Be careful with the downhills on the Capital Crescent Trail (or any trail for that matter). There was a section just south of the DC/MD border that had a series of raised bumps, probably from unrepaired freeze-thaw damage. The bumps were very high, maybe 3 inches, and they lay at the middle of a long downhill straightaway. When I rode down the trail for the 1st time last summer, I hit those bumps going at a good clip. I was forced off the asphalt and onto the rough turf. I was heading right and saw that there was no place to go, other than a small embankment full of downed trees. I hit the brakes too hard and did a header over the handlebars. I landed hard on my left shoulder and suffered a cut on my eyebrow. Fortunately I landed on the grass, not the asphalt. My shoulder was sore for a month but I didn't have any other serious injuries. It could have been a lot worse.
I posted about the accident on the Friends of the CCT website. They forwarded my detailed message to the National Park Service. I also wrote about it on TheWashCycle (a WABA-sponsored blog/website). I found out that those bumps had been on the trail for at least 2 years. The NPS knew about them because they had spray-painted the tops of the ridges with fluorescent paint. But all of the paint had faded away and was not visible unless you were stationary and standing right next to that section.
I learned that the NPS sent out a repair crew that same week and fixed the bumps, likely in response to my email. I told them that someone was likely to die if they also went down that downhill without knowing about the bumps. Veteran riders had been riding around that section as there was a separate dirt track just off the side of the asphalt, right around the raised section.

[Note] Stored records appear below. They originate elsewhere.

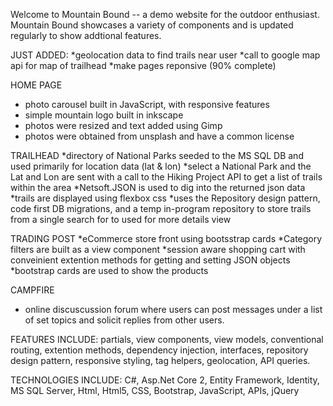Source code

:Welcome to Mountain Bound -- a demo website for the outdoor enthusiast. Mountain Bound showcases a variety of components and is updated 
regularly to show addtional features.

JUST ADDED:
  *geolocation data to find trails near user
  *call to google map api for map of trailhead
  *make pages reponsive (90% complete)
  
HOME PAGE
  * photo carousel built in JavaScript, with responsive features
  * simple mountain logo built in inkscape
  * photos were resized and text added using Gimp
  * photos were obtained from unsplash and have a common license
  
TRAILHEAD
  *directory of National Parks seeded to the MS SQL DB and used primarily for location data (lat & lon)
  *select a National Park and the Lat and Lon are sent with a call to the Hiking Project API to get a list of trails within the area
  *Netsoft.JSON is used to dig into the returned json data
  *trails are displayed using flexbox css
  *uses the Repository design pattern, code first DB migrations, and a temp in-program repository to store trails from a single search for    to used for more details view
  
TRADING POST
  *eCommerce store front using bootsstrap cards
  *Category filters are built as a view component
  *session aware shopping cart with conveinient extention methods for getting and setting JSON objects
  *bootstrap cards are used to show the products

CAMPFIRE
  * online discuscussion forum where users can post messages under a list of set topics and solicit replies from other users.
  
FEATURES INCLUDE: partials, view components, view models, conventional routing, extention methods, dependency injection, interfaces, repository design pattern, responsive styling, tag helpers, geolocation, API queries.
 
TECHNOLOGIES INCLUDE: C#, Asp.Net Core 2, Entity Framework, Identity, MS SQL Server, Html, Html5, CSS, Bootstrap, JavaScript, APIs, jQuery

I had gone fast on that section because it was a straightaway and I could see that no one was on the trail for a couple hundred yards ahead.
Though that problem was fixed, there may be similar problems on area trails after the freeze-thaw cycle of the winter and spring. Trails can also be crowded with pedestrians, runners and dog walkers (some of whom let out too much leash). In general, it's better to save your high-speed riding for the regular roads, which are much wider and generally in better condition.
Here's an excerpt from a blog post on WashCycle on a non-Hains Point place to cycle:
Previously I would go out to Hain's Point like a lot of other people. But lately I've been using the 2 mile stretch of Anacostia Drive SE between the railroad and Douglas Bridge. There's little traffic, it's closer to my house and I get to watch progress on several projects including the new 11th Street Bridge, the Anacostia trail bridges, the Park at the Yards and - with a slight detour - the streetcar along S. Capitol. FYI for those looking for another option.
I have no idea what they're talking about, but maybe you do. Hope it helps!